Gravermeijer (1994: 91) mengemukakan bahwa terdapat tiga prinsip kunci dalam model pembelajaran RME. Prinsip pertama adalah Guided Reinvention and Progressive Mathematizing, penemuan kembali secara terbimbing dan matematisasi secara progresif. Siswa diberi permasalahan kontekstual dan diberi kesempatan yang sama untuk mengetahui jenis masalah kontekstual yang mempunyai solusi dengan berbagai kemungkinan. Selanjutnya, matematisasi prosedur pemecahan masalah yang sama dan perancangan sintak pembelajaran yang sedemikian rupa sehingga siswa dapat menemukan konsep sendiri (Fauzan, 2002).

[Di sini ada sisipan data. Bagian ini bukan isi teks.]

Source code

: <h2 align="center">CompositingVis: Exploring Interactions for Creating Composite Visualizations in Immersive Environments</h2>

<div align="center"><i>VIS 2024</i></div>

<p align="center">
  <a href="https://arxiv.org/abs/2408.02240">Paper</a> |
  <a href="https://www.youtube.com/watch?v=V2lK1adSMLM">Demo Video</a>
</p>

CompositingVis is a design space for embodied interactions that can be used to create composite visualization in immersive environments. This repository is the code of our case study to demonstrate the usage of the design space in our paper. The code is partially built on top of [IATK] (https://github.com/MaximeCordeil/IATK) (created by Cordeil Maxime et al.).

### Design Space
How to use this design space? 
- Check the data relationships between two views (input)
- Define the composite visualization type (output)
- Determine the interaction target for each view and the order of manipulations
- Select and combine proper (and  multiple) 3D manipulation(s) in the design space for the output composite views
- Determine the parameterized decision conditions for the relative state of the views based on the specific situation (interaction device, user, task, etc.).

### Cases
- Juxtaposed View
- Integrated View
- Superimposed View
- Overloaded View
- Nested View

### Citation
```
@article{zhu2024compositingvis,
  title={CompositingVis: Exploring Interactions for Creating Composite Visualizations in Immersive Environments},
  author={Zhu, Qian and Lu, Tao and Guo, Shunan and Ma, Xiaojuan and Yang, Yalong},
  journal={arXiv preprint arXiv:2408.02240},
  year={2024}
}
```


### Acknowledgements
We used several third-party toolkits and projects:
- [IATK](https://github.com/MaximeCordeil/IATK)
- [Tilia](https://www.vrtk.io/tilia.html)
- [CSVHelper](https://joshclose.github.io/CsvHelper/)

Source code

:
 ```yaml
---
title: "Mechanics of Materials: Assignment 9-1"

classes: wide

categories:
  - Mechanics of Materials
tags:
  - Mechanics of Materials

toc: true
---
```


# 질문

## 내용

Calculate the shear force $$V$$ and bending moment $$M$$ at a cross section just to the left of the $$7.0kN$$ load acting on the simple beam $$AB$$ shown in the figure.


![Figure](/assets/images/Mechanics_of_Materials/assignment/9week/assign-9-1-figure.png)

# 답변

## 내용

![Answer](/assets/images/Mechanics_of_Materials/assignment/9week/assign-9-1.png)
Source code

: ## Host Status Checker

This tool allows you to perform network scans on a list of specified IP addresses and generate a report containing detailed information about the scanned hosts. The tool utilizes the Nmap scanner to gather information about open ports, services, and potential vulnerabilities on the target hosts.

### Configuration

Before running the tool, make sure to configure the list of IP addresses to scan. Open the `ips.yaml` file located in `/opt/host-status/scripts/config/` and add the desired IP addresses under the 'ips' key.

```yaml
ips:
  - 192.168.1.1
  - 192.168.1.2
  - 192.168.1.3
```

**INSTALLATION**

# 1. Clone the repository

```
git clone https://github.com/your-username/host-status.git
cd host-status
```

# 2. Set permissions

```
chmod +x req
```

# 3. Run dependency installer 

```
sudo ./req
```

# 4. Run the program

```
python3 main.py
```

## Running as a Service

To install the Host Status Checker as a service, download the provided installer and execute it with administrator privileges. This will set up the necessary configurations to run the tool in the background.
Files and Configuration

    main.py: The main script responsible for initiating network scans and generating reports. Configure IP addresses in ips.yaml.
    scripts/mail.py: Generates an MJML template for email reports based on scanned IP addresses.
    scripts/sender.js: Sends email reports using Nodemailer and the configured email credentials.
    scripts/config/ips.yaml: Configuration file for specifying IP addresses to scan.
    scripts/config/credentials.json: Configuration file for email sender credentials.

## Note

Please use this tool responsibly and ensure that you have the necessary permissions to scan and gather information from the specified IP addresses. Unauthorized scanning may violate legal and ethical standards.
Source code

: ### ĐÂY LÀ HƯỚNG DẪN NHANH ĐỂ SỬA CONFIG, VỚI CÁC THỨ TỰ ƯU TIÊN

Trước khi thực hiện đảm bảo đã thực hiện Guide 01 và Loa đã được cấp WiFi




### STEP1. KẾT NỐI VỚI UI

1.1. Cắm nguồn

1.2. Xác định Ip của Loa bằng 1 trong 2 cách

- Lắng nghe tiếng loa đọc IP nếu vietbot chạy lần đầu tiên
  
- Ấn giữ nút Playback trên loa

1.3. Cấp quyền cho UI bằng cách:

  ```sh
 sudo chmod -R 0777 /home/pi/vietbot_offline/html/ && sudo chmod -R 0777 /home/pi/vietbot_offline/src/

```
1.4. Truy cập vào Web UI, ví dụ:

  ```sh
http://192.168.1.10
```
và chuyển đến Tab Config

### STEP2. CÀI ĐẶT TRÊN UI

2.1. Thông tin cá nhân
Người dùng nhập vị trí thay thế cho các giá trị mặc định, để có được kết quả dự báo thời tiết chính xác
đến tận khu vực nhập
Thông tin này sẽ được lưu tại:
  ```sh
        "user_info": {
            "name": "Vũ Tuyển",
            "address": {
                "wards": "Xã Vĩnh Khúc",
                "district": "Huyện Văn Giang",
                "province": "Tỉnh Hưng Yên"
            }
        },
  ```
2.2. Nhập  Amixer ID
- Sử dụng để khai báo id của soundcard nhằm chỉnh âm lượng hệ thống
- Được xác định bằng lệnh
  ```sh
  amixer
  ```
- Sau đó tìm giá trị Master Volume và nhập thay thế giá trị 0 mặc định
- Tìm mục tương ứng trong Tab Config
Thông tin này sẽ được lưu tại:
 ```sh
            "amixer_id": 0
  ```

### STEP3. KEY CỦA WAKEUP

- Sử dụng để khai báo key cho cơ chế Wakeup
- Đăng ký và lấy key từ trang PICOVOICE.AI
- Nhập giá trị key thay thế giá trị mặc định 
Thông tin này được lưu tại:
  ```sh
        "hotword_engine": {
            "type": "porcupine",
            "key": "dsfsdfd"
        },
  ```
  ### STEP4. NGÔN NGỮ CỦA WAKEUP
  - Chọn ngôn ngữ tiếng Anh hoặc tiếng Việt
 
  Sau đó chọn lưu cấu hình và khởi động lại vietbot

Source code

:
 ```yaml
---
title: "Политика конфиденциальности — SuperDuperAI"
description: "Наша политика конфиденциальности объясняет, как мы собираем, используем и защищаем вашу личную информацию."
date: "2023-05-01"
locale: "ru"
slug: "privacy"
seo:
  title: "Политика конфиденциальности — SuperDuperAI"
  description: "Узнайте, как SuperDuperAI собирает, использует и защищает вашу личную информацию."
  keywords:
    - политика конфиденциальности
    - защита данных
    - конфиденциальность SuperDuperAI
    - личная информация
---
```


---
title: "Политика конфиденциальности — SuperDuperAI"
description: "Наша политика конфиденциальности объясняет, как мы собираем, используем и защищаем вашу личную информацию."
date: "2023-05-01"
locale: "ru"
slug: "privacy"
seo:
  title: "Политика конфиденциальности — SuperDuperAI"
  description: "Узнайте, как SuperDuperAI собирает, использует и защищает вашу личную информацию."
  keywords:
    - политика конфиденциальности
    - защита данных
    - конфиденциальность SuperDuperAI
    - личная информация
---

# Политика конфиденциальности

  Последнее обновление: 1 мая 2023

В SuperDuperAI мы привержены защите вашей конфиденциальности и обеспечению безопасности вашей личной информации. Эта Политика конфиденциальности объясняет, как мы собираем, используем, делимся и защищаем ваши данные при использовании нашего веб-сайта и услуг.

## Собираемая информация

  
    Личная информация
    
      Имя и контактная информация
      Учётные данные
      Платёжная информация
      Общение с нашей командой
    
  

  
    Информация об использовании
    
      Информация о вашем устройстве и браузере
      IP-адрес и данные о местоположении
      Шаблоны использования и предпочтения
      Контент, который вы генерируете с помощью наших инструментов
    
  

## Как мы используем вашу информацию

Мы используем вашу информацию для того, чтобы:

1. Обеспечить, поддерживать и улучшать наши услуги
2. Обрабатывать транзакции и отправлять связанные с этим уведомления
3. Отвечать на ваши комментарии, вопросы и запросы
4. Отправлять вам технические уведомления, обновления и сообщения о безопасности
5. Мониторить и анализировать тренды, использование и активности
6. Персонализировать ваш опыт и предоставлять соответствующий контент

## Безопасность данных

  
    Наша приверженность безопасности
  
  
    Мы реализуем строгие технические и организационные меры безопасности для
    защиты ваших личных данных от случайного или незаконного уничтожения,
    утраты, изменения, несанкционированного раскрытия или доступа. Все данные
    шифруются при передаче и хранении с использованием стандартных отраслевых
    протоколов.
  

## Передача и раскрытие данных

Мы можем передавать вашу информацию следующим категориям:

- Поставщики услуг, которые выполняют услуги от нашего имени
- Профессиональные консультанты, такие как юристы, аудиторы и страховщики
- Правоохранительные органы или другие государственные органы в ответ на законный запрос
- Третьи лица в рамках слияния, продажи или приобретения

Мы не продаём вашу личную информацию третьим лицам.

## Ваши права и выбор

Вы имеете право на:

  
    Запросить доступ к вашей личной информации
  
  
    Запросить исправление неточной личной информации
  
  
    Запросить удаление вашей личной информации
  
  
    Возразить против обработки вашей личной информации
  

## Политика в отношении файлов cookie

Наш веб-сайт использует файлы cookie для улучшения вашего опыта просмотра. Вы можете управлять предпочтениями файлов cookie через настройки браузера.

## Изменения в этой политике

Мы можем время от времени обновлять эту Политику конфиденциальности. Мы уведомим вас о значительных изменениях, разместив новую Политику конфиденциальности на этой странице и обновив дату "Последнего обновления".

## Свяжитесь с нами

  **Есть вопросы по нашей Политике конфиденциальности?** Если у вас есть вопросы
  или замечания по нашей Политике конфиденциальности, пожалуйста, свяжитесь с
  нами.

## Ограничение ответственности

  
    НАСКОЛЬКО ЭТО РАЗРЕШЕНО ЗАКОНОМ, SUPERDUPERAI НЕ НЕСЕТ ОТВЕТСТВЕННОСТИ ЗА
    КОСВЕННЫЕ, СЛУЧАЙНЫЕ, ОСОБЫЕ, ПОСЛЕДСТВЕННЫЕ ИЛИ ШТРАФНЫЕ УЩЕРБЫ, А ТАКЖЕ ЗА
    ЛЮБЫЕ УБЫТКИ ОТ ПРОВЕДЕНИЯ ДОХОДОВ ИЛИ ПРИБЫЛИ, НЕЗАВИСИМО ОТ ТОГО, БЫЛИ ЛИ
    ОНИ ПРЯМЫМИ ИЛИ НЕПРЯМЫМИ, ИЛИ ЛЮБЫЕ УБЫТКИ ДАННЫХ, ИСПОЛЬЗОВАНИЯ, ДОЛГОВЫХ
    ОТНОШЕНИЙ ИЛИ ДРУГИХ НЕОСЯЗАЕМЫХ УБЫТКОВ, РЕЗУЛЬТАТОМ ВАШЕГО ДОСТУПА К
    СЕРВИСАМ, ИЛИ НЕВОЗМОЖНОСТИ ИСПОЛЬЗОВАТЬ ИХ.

Prinsip kedua adalah Didaktical Phenomenology, fenomena yang bersifat mendidik. Fenomena pembelajaran menekankan pentingnya masalah kontekstual memperkenalkan topik-topik matematika kepada siswa. Prinsip ketiga Self Developed Models, pengembangan model sendiri. Prinsip ini berfungsi untuk menghubungkan pengetahuan informal dengan matematika formal. Saat memecahkan masalah kontekstual siswa mengembangkan model sendiri.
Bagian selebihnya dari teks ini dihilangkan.